(Given information begins)

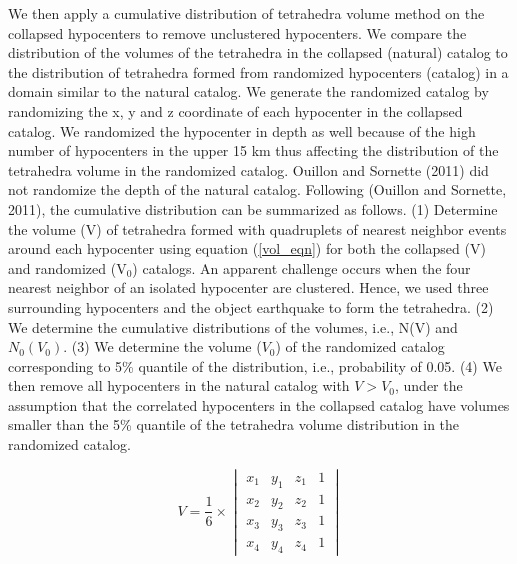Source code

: \documentclass[draft]{agujournal2018}
\begin{document}
We then apply a cumulative distribution of tetrahedra volume method on the collapsed hypocenters to remove unclustered hypocenters. We compare the distribution of the volumes of the tetrahedra in the collapsed (natural) catalog to the distribution of tetrahedra formed from randomized hypocenters (catalog) in a domain similar to the natural catalog. We generate the randomized catalog by randomizing the x, y and z coordinate of each hypocenter in the collapsed catalog. We randomized the hypocenter in depth as well because of the high number of hypocenters in the upper 15 km thus affecting the distribution of the tetrahedra volume in the randomized catalog. Ouillon and Sornette (2011) did not randomize the depth of the natural catalog.  
Following (Ouillon and Sornette, 2011), the cumulative distribution can be summarized as follows. (1) Determine the volume (V) of tetrahedra formed with quadruplets of nearest neighbor events around each hypocenter using equation (\ref{vol_eqn}) for both the collapsed (V) and randomized (V$_0$) catalogs. An apparent challenge occurs when the four nearest neighbor of an isolated hypocenter are clustered. Hence, we used three surrounding hypocenters and the object earthquake to form the tetrahedra. (2) We determine the cumulative distributions of the volumes, i.e., N(V) and $N_0(V_0)$. (3) We determine the volume ($V_0$) of the randomized catalog corresponding to 5\% quantile of the distribution, i.e., probability of 0.05. (4) We then remove all hypocenters in the natural catalog with $V > V_0$, under the assumption that the correlated hypocenters in the collapsed catalog have volumes smaller than the 5\% quantile of the tetrahedra volume distribution in the randomized catalog. %

\begin{equation}\label{vol_eqn}
V = \frac{1}{6} \times 
\begin{vmatrix} 
x_{1} &  y_{1} & z_{1} & 1\\ 
x_{2} &  y_{2} & z_{2} & 1\\ 
x_{3} &  y_{3} & z_{3} & 1\\
x_{4} &  y_{4} & z_{4} & 1
\end{vmatrix} 
\end{equation}
\end{document}
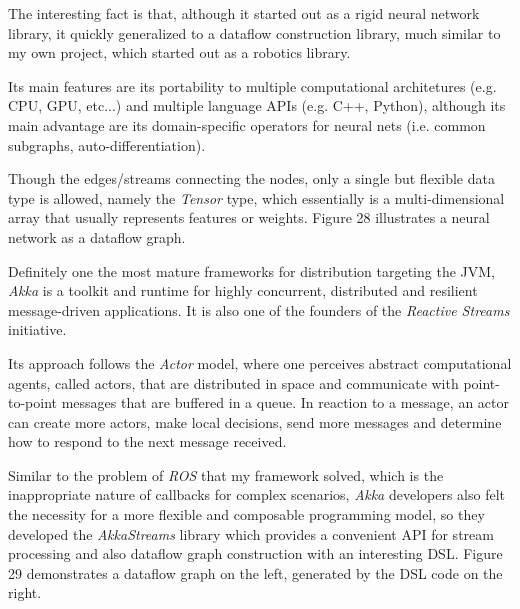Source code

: \documentclass{dithesis}
\begin{document}
The interesting fact is that, although it started out as a rigid neural network library, it quickly generalized to a dataflow construction library, much similar to my own project, which started out as a robotics library. 

Its main features are its portability to multiple computational architetures (e.g. CPU, GPU, etc...) and multiple language APIs (e.g. C++, Python), although its main advantage are its domain-specific operators for neural nets (i.e. common subgraphs, auto-differentiation).

Though the edges/streams connecting the nodes, only a single but flexible data type is allowed, namely the \textit{Tensor} type, which essentially is a multi-dimensional array that usually represents features or weights. Figure 28 illustrates a neural network as a dataflow graph.



Definitely one the most mature frameworks for distribution targeting the JVM, \textit{Akka} is a toolkit and runtime for highly concurrent, distributed and resilient message-driven applications. It is also one of the founders of the \textit{Reactive Streams}\cite{rss} initiative.

Its approach follows the \textit{Actor} model\cite{actor}, where one perceives abstract computational agents, called actors, that are distributed in space and communicate with point-to-point messages that are buffered in a queue. In reaction to a message, an actor can create more actors, make local decisions, send more messages and determine how to respond to the next message received.

Similar to the problem of \textit{ROS} that my framework solved, which is the inappropriate nature of callbacks for complex scenarios, \textit{Akka} developers also felt the necessity for a more flexible and composable programming model, so they developed the \textit{AkkaStreams} library which provides a convenient API for stream processing and also dataflow graph construction with an interesting DSL. Figure 29 demonstrates a dataflow graph on the left, generated by the DSL code on the right.


\end{document}
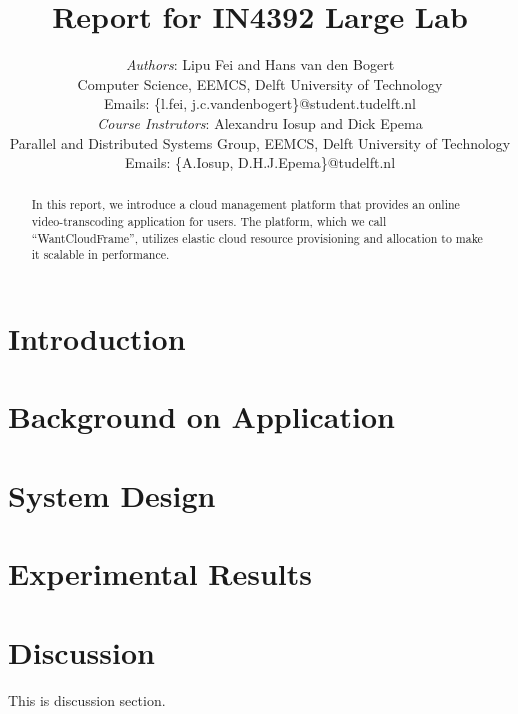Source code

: \documentclass[10pt, a4paper, twoside, twocolumn, technote]{IEEEtran}
\begin{document}
\title{Report for IN4392 Large Lab}
\author{\textit{Authors}: Lipu Fei and Hans van den Bogert\\
  Computer Science, EEMCS, Delft University of Technology\\
  Emails: \{l.fei, j.c.vandenbogert\}@student.tudelft.nl\\
  \textit{Course Instrutors}: Alexandru Iosup and Dick Epema\\
  Parallel and Distributed Systems Group, EEMCS, Delft University of Technology\\
  Emails: \{A.Iosup, D.H.J.Epema\}@tudelft.nl}


\maketitle


\begin{abstract}
  In this report, we introduce a cloud management platform that
  provides an online video-transcoding application for users. The
  platform, which we call ``WantCloudFrame'', utilizes elastic cloud
  resource provisioning and allocation to make it scalable in
  performance.
\end{abstract}

\section{Introduction}


\section{Background on Application}\label{background}


\section{System Design}\label{design}


\section{Experimental Results}\label{experiment}


\section{Discussion}\label{discussion}
This is discussion section.
\end{document}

(Given information ends)

**What the task requires**:
Copy out exactly the lines running from the line with "and Dick Epema\\" to the end of the records, inclusive.

**Task output**:
  \textit{Course Instrutors}: Alexandru Iosup and Dick Epema\\
  Parallel and Distributed Systems Group, EEMCS, Delft University of Technology\\
  Emails: \{A.Iosup, D.H.J.Epema\}@tudelft.nl}


\maketitle


\begin{abstract}
  In this report, we introduce a cloud management platform that
  provides an online video-transcoding application for users. The
  platform, which we call ``WantCloudFrame'', utilizes elastic cloud
  resource provisioning and allocation to make it scalable in
  performance.
\end{abstract}

\section{Introduction}


\section{Background on Application}\label{background}


\section{System Design}\label{design}


\section{Experimental Results}\label{experiment}


\section{Discussion}\label{discussion}
This is discussion section.
\end{document}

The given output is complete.